And it looks as if these people who instituted our mystic rites were no ordinary people but spoke with a genuine hidden meaning when they said long ago that whoever arrives in Hades ignorant of the mysteries and uninitiated will lie in the mud, but he who arrives there purified and initiated will dwell with gods. (69: d)

The existing mentions speak almost universally in the highest terms of the experience and its profound significance, both for the individual and society as a whole. Moreover, many people only underwent initiation once in their lives, so its impact must have been all the greater.
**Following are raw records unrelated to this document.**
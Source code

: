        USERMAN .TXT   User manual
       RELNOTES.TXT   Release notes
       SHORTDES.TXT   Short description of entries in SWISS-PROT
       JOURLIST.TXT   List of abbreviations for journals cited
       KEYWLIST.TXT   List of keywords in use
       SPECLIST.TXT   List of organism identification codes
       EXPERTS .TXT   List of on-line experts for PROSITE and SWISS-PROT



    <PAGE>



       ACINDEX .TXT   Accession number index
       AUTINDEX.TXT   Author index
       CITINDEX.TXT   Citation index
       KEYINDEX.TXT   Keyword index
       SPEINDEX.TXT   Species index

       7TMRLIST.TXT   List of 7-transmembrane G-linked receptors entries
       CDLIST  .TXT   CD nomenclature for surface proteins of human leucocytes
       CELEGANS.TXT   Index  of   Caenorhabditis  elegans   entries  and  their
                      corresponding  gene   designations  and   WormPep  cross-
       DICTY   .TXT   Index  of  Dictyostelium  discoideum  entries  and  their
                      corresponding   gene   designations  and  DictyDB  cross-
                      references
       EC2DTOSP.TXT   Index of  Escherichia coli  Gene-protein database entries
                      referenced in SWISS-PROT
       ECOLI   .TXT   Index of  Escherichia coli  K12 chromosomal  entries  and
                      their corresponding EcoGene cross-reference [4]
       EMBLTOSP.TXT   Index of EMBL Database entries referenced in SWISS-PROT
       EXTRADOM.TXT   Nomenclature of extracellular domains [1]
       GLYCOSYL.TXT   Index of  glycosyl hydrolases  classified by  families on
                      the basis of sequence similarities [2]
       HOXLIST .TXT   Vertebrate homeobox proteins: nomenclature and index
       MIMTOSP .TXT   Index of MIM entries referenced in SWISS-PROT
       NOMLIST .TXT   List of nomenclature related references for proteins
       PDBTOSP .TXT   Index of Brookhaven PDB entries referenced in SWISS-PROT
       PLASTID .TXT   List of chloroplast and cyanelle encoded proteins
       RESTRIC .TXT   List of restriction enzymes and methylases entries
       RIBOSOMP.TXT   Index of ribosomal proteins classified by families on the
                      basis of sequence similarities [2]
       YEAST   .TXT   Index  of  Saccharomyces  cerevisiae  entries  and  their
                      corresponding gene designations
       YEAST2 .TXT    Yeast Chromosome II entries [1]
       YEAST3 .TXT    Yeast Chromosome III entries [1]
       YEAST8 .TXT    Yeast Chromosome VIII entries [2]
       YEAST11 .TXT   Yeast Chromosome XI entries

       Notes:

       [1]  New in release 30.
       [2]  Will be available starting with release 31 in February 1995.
But what happened there to elicit such a profound impact?

One of the central elements for many participants seems to have been a mystical experience often including death and rebirth.
One of the inscriptions found at the excavation site of Eleusis states:
“Death is no longer an evil for mortals, but a blessing.”
Let us remember the end of Cicero’s quote:
“Through them we have learned not only to live with joy, but also to die with a better hope.”

Sophocles had written something similar and the poet Pindar expresses himself as follows:

Blessed is lie who, having seen these rites, undertakes the way beneath the Earth. He knows the end of life, as well as its divinely granted beginning.[7]

And these are by no means the only ones who speak in this manner.
So the theme is clear: learning to die before you die.
What this meant to the Greeks and how it can be and interpreted today is more difficult to answer and today we can only speculate given the available evidence. But it fits well to the myth of Demeter and Persephone, as we will explore in the next article.

This themes of death and rebirth seem to have been at the heart of the Eleusinian Mysteries and, if the reports are to be believed, it was a direct and life-changing experience. Another theme commonly reported is a journey to the underworld that was undertaken by the initiate.
The core of the experience was said to have been indescribable in words as it was something that could understood through personal experience. We will explore this in the fourth article of this series because here we might have a hint how the secret of the Mysteries never got betrayed.

It is also undisputed that a ritual drink, the Kykeon, was consumed at the height of ceremony on the last night, the ingredients of which remain unclear. But there is a good amount of scholarly work examining the evidence which suggests that the Kykeon was a psychedelic sacrament of some sort. This evidence comes from textual sources, from parallels to other such rites and recent archaeological findings.
Here we may have another hint what could have been the secret behind this potentially life-changing experience. This will be further explored in the 5th instalment of this series and it would also explain the ineffable nature and the profound impact of this initiatory experience.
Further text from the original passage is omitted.